I'm almost done with my enclosures (just not glued yet) and will be cutting the fronts shortly. I'm making it from nice oak boards and would like to keep the board in one piece, i.e. not cut it like the official design shows in a separate top and bottom. Instead I would like to cut a rectangular opening with the opening height as in the design, but with 50 mm of wood on each side, that would frame the tweeter and the felt.

The question: Is there something about the design that requires that the top and bottom front boards be completely separate?

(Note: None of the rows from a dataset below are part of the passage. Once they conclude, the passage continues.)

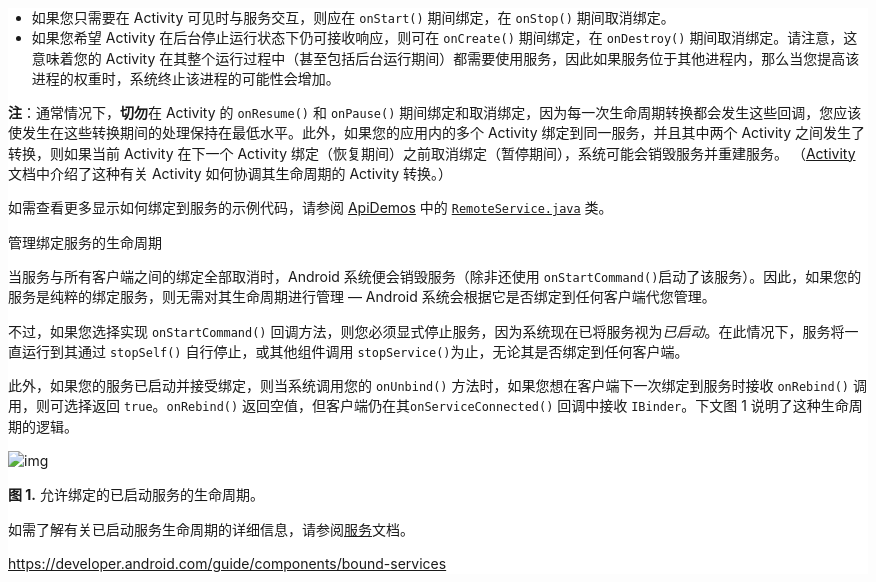   - 如果您只需要在 Activity 可见时与服务交互，则应在 `onStart()` 期间绑定，在 `onStop()` 期间取消绑定。
  - 如果您希望 Activity 在后台停止运行状态下仍可接收响应，则可在 `onCreate()` 期间绑定，在 `onDestroy()` 期间取消绑定。请注意，这意味着您的 Activity 在其整个运行过程中（甚至包括后台运行期间）都需要使用服务，因此如果服务位于其他进程内，那么当您提高该进程的权重时，系统终止该进程的可能性会增加。

  **注**：通常情况下，**切勿**在 Activity 的 `onResume()` 和 `onPause()` 期间绑定和取消绑定，因为每一次生命周期转换都会发生这些回调，您应该使发生在这些转换期间的处理保持在最低水平。此外，如果您的应用内的多个 Activity 绑定到同一服务，并且其中两个 Activity 之间发生了转换，则如果当前 Activity 在下一个 Activity 绑定（恢复期间）之前取消绑定（暂停期间），系统可能会销毁服务并重建服务。 （[Activity](https://developer.android.com/guide/components/activities.html#CoordinatingActivities)文档中介绍了这种有关 Activity 如何协调其生命周期的 Activity 转换。）

如需查看更多显示如何绑定到服务的示例代码，请参阅 [ApiDemos](https://developer.android.com/resources/samples/ApiDemos/index.html) 中的 [`RemoteService.java`](https://developer.android.com/resources/samples/ApiDemos/src/com/example/android/apis/app/RemoteService.html) 类。

管理绑定服务的生命周期

当服务与所有客户端之间的绑定全部取消时，Android 系统便会销毁服务（除非还使用 `onStartCommand()`启动了该服务）。因此，如果您的服务是纯粹的绑定服务，则无需对其生命周期进行管理 — Android 系统会根据它是否绑定到任何客户端代您管理。

不过，如果您选择实现 `onStartCommand()` 回调方法，则您必须显式停止服务，因为系统现在已将服务视为*已启动*。在此情况下，服务将一直运行到其通过 `stopSelf()` 自行停止，或其他组件调用 `stopService()`为止，无论其是否绑定到任何客户端。

此外，如果您的服务已启动并接受绑定，则当系统调用您的 `onUnbind()` 方法时，如果您想在客户端下一次绑定到服务时接收 `onRebind()` 调用，则可选择返回 `true`。`onRebind()` 返回空值，但客户端仍在其`onServiceConnected()` 回调中接收 `IBinder`。下文图 1 说明了这种生命周期的逻辑。

![img](https://developer.android.com/images/fundamentals/service_binding_tree_lifecycle.png)

**图 1.** 允许绑定的已启动服务的生命周期。

如需了解有关已启动服务生命周期的详细信息，请参阅[服务](https://developer.android.com/guide/components/services.html#Lifecycle)文档。



https://developer.android.com/guide/components/bound-services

It seems to me that the felt damping would be sufficient as long as it covers the area around the tweeter by a few cm in each direction.

Thanks,
Francois
 
Joe and all, Hello! I have a question on the trap filter. I am sure there are some who may hear the difference with & without the trap on the tweeter? I haven't ordered the components yet and wanted feed-back on this part before I include. Also there are two differing values to the inpedance network for the tweeter, 68microf. and the other at 300microf. It shows 300 on the early post and back to 68 on the latest. can you explain?
kingfisher
PS. most interesting sight!
 
Hello all, Hello Joe;

There is several weeks than the Joe's Elsinore tempts me ... I did not find this achievement on French forums.
I fell on the Joe realization, seeking my inspiration on the net... What a job! It's an impressive achievement that makes me get into the DIY with enthousiasm.
Thank Joe!
With this project, are always few questions for a newbie like me who throws himself into his first DIY!

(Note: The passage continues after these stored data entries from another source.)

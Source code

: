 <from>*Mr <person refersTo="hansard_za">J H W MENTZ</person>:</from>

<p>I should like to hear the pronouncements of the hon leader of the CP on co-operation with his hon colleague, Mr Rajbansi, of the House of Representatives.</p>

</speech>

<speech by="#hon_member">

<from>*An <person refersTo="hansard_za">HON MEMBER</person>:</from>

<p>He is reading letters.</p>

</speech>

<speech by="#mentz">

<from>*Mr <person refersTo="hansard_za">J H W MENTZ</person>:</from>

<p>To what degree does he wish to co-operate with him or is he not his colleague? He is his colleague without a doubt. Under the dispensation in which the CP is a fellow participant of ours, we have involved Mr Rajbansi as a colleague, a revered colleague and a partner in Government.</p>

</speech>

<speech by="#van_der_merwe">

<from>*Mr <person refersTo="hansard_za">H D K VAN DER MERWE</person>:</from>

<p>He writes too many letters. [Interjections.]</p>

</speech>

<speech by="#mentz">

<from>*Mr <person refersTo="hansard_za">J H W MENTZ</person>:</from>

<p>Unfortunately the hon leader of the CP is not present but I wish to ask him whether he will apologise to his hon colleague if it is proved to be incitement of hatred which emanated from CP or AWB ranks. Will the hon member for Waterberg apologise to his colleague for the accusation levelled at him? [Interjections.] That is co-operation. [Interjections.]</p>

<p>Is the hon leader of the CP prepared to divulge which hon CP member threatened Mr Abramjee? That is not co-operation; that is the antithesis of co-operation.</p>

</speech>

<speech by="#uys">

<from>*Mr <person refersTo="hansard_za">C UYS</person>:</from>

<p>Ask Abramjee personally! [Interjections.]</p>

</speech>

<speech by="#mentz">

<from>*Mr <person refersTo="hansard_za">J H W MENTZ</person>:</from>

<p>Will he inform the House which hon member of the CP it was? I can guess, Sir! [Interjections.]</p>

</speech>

I already plan a list of components on website Europe-Audio, prices are very competitive (I think)
-For resistors, I think Wirewound resistor 5W 5%
For inductors:
L1-Tritec Ferrobar coil with ferrite core 9mH 0.430Ohm
L2-Visaton coil with air core and tinned wire ends 1mH 0,5 Ohm (5014) or Air core coil 1.0mH 0.28Ohm 1.4mm
L3-Monacor air core coil 0.47mH 0.45Ohm 0.85mm
L4-Monacor air core coil 0.82mH 0.35Ohm 1.2mm or Air core coil 0.82mH 0.26Ohm 1.4mm
L5-Air core coil LUT 55/30 1.80 mH R 0.79 CU 1.00 AL 40

-For capacitors:
C1-AUDYN-CAP KP-SN tinfoil capacitor 3.3uF 160V 24 x 38mm
C2-AUDYN-CAP KP-SN tinfoil capacitor 4.7uF 160V 24.5 x 38mm
C3-AUDYN-CAP KP-QS foil capacitor 68uF 400V 50 x 66mm
C4-AUDYN-CAP KP-QS foil capacitor 10uF 400V 28 x 36mm

So my questions are these: Joe, in the crossover, indicates the values 0R5 max for L2, L3, L4 and 1R max for L5.
If I understand correctly, for L3 and L5, we can adjust the values of resistors in series to compensate for low resistance of the coil .. but what about the values of L2 and L4? is it better to be close to 0R5 or lower values would be better?

Also, is that my choices in the capacitors are ok?
Feel free to point me to other products (R/L/C) if you think it useful.

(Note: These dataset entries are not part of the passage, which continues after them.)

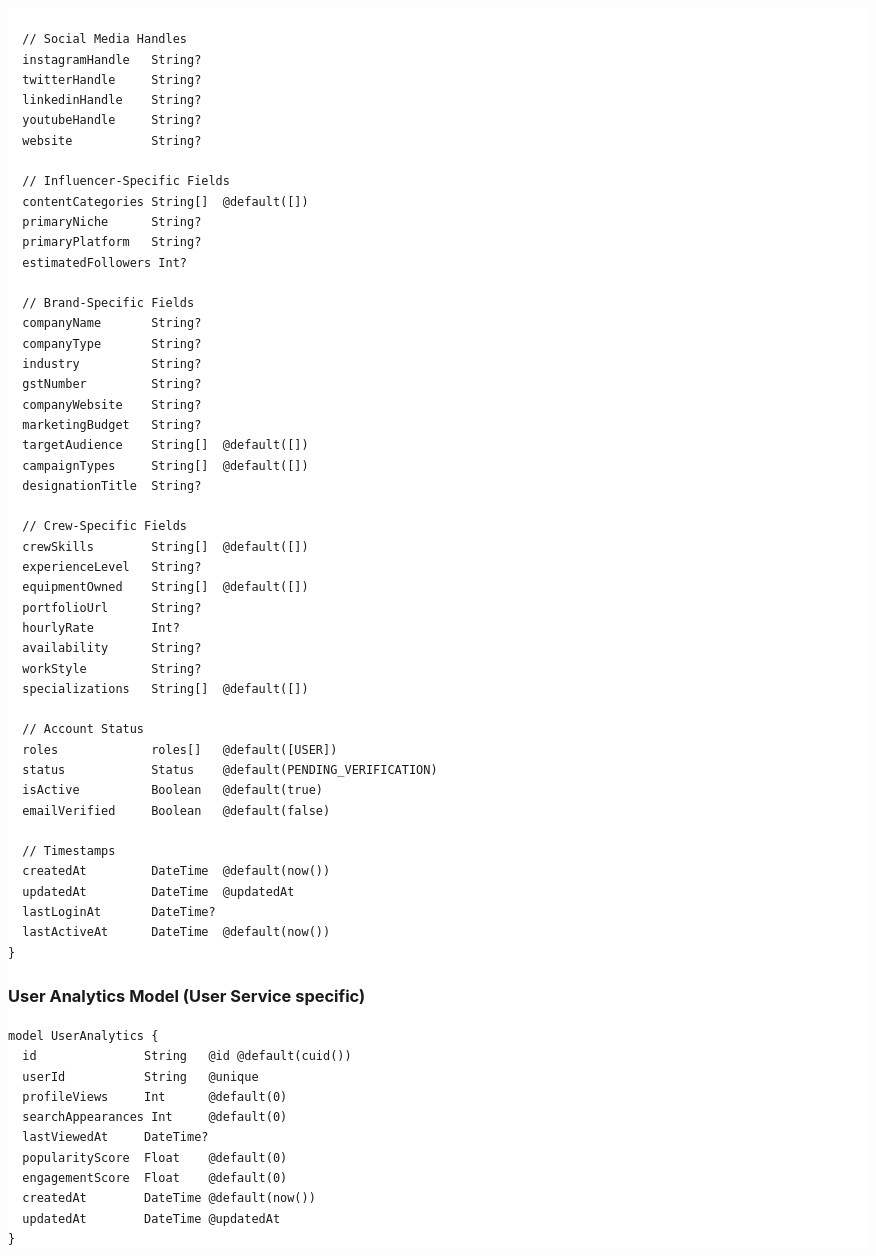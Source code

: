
 ```prisma

  // Social Media Handles
  instagramHandle   String?
  twitterHandle     String?
  linkedinHandle    String?
  youtubeHandle     String?
  website           String?
  
  // Influencer-Specific Fields
  contentCategories String[]  @default([])
  primaryNiche      String?
  primaryPlatform   String?
  estimatedFollowers Int?

  // Brand-Specific Fields  
  companyName       String?
  companyType       String?
  industry          String?
  gstNumber         String?
  companyWebsite    String?
  marketingBudget   String?
  targetAudience    String[]  @default([])
  campaignTypes     String[]  @default([])
  designationTitle  String?
  
  // Crew-Specific Fields
  crewSkills        String[]  @default([])
  experienceLevel   String?
  equipmentOwned    String[]  @default([])
  portfolioUrl      String?
  hourlyRate        Int?
  availability      String?
  workStyle         String?
  specializations   String[]  @default([])
  
  // Account Status
  roles             roles[]   @default([USER])
  status            Status    @default(PENDING_VERIFICATION)
  isActive          Boolean   @default(true)
  emailVerified     Boolean   @default(false)
  
  // Timestamps
  createdAt         DateTime  @default(now())
  updatedAt         DateTime  @updatedAt
  lastLoginAt       DateTime?
  lastActiveAt      DateTime  @default(now())
}
```

### **User Analytics Model** (User Service specific)
```prisma
model UserAnalytics {
  id               String   @id @default(cuid())
  userId           String   @unique
  profileViews     Int      @default(0)
  searchAppearances Int     @default(0)
  lastViewedAt     DateTime?
  popularityScore  Float    @default(0)
  engagementScore  Float    @default(0)
  createdAt        DateTime @default(now())
  updatedAt        DateTime @updatedAt
}
```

I will wire the speakers with UL1213, Alpha-Wire in AWG-16 (silver plated copper wire covered with Teflon)

Thank you for helping me and excuse me for my deplorable English..

Jerome
 
.
Hey Rob, any news on the Hamlet boxes front?

Cheers, Joe

Picture006.jpg
 
... my questions are these: Joe, in the crossover, indicates the values 0R5 max for L2, L3, L4 and 1R max for L5.
If I understand correctly, for L3 and L5, we can adjust the values of resistors in series to compensate for low resistance of the coil .. but what about the values of L2 and L4? is it better to be close to 0R5 or lower values would be better?

Also, is that my choices in the capacitors are ok?
Feel free to point me to other products (R/L/C) if you think it useful.

I will wire the speakers with UL1213, Alpha-Wire in AWG-16 (silver plated copper wire covered with Teflon)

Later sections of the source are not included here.